» Given records

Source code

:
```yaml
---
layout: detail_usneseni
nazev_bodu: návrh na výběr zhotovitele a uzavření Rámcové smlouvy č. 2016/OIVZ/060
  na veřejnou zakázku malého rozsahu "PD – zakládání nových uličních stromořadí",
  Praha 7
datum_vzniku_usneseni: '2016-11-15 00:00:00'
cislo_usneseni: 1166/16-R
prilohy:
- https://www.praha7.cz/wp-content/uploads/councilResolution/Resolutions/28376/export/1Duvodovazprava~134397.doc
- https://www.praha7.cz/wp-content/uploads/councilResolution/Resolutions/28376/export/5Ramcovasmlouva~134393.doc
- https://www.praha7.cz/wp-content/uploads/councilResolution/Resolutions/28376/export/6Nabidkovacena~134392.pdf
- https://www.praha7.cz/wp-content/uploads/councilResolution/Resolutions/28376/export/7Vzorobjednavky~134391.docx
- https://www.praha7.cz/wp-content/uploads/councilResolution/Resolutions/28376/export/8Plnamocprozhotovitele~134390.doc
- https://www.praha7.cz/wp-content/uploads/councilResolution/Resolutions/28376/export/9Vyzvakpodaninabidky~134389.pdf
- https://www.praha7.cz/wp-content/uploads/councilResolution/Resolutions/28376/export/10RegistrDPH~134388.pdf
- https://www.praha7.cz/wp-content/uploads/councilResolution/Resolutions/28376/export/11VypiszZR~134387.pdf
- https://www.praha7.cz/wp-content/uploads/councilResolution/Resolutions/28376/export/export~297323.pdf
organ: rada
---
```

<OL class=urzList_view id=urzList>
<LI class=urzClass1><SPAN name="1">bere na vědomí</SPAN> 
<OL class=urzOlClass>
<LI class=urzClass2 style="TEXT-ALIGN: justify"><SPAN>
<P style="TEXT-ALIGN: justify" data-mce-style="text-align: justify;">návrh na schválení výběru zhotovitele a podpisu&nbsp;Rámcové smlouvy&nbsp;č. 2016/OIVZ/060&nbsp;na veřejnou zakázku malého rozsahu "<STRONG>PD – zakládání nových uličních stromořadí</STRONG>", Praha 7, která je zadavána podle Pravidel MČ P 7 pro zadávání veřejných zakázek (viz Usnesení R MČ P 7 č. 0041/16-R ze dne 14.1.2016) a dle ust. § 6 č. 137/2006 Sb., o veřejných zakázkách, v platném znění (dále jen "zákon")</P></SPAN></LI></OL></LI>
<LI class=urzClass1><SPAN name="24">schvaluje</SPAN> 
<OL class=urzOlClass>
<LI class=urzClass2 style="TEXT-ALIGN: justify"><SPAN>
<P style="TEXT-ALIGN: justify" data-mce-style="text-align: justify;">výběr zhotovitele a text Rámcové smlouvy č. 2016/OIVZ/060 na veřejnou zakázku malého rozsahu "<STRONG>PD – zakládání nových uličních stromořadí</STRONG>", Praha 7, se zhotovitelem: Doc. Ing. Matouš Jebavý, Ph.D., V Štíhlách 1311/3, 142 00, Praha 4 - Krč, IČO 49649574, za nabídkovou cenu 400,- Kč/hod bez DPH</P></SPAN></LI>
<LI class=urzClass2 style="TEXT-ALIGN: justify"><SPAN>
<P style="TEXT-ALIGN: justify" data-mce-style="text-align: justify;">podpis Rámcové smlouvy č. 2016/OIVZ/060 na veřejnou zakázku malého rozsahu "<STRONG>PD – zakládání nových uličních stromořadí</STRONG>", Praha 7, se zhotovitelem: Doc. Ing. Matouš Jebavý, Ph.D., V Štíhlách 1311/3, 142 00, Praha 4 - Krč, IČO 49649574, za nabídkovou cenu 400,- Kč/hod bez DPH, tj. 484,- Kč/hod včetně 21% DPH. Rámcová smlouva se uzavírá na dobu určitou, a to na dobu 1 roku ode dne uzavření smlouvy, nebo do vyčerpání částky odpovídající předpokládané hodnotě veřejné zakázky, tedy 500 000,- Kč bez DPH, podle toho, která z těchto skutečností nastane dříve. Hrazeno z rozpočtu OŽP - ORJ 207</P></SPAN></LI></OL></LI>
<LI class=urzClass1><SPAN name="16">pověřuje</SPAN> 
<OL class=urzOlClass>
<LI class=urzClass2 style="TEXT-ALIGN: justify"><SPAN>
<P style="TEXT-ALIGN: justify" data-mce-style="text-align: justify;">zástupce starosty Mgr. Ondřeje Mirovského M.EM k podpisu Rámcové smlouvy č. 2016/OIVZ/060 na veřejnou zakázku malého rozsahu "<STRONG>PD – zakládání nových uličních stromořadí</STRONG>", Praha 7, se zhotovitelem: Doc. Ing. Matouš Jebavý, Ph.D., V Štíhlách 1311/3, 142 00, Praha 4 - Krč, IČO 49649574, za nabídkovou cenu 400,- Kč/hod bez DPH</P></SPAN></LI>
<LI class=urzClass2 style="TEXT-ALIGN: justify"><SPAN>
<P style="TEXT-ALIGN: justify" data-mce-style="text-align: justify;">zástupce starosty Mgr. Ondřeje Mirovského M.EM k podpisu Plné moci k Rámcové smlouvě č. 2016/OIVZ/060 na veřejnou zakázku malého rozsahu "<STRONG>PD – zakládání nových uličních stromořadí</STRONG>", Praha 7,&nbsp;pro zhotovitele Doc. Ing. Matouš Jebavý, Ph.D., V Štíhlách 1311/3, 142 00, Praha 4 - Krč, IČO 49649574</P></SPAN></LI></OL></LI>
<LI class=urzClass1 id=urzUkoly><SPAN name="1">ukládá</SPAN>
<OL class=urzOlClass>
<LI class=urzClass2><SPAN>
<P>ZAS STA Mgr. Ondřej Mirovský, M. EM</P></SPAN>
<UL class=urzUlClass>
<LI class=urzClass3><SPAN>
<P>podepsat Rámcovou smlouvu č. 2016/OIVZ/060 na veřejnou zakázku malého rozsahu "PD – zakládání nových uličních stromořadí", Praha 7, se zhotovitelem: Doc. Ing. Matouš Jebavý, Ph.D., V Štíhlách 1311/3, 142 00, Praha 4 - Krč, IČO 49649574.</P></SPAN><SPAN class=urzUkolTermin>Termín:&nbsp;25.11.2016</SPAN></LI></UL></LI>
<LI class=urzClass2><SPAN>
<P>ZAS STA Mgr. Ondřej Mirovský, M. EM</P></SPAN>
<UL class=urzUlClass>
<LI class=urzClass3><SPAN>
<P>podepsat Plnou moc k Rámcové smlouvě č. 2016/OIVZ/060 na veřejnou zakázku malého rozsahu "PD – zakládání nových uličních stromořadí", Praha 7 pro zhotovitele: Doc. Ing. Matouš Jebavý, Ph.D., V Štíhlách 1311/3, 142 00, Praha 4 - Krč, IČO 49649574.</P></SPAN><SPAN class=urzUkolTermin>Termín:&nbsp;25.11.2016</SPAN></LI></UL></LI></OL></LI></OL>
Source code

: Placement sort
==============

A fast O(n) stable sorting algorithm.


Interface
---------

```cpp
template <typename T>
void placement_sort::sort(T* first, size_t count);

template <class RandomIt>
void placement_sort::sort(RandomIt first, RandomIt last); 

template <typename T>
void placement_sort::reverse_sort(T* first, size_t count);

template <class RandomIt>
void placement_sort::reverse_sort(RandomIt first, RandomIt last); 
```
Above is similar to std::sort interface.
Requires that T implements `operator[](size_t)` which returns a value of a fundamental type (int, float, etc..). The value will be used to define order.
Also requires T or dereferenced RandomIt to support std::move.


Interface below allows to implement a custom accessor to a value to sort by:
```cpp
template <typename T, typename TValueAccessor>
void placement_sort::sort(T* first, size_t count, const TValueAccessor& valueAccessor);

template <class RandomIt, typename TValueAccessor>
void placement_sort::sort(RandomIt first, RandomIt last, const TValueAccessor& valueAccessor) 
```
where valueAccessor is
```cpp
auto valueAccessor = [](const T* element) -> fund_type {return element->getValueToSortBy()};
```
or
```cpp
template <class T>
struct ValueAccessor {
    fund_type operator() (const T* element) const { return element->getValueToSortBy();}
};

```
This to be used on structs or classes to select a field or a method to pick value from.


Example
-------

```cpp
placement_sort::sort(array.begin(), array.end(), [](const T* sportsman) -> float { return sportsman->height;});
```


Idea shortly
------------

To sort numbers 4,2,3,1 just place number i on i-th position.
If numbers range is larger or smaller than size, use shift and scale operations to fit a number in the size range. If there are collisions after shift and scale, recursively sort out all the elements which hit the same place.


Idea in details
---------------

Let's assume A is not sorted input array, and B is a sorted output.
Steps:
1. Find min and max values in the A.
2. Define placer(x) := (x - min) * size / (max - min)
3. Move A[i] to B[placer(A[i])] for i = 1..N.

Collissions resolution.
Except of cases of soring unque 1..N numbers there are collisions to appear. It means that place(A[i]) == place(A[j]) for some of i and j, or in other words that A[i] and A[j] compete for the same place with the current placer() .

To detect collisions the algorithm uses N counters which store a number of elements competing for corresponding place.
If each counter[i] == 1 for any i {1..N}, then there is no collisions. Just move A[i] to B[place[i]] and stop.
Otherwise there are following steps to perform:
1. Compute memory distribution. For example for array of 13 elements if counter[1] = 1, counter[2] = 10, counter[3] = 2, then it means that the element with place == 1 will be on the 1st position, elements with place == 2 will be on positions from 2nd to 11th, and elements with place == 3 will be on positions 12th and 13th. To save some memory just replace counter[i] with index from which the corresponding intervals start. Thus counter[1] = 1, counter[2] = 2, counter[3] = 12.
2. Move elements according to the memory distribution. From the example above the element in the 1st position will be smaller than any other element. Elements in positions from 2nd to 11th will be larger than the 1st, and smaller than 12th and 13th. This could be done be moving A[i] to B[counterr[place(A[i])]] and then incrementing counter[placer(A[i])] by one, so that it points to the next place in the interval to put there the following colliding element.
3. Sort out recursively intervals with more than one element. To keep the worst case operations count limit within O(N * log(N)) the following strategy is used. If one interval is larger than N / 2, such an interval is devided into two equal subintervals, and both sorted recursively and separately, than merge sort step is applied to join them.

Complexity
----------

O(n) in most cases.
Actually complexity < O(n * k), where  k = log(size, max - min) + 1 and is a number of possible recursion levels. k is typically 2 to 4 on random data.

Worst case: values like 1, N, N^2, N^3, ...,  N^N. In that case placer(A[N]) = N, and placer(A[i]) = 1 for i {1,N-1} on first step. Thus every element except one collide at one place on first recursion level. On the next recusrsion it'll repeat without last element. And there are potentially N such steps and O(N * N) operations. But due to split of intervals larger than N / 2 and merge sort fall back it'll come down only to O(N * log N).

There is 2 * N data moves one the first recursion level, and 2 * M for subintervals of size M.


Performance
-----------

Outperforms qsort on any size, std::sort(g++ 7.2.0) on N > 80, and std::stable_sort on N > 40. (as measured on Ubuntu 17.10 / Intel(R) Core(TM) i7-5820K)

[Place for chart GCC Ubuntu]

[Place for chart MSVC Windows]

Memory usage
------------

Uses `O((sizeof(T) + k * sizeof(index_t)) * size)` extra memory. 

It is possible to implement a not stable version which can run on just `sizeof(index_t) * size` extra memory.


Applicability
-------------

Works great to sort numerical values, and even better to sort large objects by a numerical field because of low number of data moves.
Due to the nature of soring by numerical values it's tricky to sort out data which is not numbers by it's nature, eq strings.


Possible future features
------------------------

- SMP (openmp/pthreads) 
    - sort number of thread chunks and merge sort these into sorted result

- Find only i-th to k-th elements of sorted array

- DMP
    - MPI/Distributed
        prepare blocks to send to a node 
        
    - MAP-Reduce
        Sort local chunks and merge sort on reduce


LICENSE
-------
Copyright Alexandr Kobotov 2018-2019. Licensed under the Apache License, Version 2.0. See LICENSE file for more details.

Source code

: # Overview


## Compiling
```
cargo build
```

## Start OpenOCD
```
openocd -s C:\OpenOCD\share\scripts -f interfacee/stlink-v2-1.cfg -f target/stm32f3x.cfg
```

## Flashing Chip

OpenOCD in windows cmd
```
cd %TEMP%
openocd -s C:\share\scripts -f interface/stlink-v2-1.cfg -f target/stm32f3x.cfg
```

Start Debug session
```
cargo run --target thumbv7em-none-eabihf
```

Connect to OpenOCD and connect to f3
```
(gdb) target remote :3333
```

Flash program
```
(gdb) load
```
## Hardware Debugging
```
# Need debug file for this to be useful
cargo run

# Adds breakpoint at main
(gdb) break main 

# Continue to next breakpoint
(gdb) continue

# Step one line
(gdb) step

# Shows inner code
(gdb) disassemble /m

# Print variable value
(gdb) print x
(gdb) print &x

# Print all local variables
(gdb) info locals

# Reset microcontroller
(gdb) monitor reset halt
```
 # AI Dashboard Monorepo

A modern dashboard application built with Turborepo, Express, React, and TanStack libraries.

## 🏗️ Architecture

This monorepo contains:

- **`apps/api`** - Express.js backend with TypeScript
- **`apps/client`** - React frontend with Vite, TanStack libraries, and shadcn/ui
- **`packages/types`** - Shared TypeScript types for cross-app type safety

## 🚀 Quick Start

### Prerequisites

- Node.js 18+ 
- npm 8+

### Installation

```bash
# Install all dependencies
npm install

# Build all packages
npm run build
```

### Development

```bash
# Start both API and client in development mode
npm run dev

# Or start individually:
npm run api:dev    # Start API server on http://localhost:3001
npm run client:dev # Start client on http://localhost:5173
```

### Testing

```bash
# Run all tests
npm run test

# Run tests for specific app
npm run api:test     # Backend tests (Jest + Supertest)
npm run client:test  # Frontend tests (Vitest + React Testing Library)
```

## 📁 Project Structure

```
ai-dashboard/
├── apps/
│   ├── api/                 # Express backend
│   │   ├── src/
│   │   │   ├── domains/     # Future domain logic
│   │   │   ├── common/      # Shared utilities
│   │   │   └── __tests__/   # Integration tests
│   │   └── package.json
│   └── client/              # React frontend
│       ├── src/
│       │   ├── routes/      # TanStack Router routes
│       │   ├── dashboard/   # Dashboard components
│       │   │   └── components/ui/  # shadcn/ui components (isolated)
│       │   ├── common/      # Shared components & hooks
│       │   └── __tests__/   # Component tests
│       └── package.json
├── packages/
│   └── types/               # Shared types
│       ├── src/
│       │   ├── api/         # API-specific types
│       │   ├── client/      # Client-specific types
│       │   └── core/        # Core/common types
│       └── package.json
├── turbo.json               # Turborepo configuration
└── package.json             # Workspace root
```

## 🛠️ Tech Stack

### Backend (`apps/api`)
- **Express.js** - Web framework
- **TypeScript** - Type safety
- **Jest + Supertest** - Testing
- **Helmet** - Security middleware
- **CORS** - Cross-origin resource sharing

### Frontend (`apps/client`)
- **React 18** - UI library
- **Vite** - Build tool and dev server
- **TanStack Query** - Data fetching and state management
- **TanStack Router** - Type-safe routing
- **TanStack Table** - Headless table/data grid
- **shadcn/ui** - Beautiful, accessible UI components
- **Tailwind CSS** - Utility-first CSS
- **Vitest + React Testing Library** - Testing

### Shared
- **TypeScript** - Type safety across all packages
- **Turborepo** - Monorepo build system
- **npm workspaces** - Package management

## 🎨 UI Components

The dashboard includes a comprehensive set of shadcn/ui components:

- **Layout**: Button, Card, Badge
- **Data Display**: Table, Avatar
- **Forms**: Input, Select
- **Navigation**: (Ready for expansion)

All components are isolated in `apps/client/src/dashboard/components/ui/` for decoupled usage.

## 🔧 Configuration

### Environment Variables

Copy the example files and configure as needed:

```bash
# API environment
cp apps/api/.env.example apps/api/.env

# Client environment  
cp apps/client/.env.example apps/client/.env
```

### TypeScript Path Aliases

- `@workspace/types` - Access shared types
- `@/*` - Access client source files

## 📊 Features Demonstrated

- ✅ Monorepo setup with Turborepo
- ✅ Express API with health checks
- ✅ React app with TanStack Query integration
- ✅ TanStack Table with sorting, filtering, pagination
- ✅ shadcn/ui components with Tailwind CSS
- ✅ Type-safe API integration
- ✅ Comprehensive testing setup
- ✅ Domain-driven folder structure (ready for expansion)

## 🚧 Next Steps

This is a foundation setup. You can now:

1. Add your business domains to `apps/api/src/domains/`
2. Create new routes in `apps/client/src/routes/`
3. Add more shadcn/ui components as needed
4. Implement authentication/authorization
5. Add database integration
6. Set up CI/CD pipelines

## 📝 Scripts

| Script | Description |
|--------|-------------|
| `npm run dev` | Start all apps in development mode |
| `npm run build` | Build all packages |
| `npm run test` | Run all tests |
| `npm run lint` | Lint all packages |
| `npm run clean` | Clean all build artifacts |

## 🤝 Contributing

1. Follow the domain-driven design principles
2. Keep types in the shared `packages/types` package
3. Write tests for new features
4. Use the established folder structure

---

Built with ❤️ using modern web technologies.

» Problem statement
Scan the listing for the string "needed", then copy every line where it appears.

» Response
Copy the example files and configure as needed:
3. Add more shadcn/ui components as needed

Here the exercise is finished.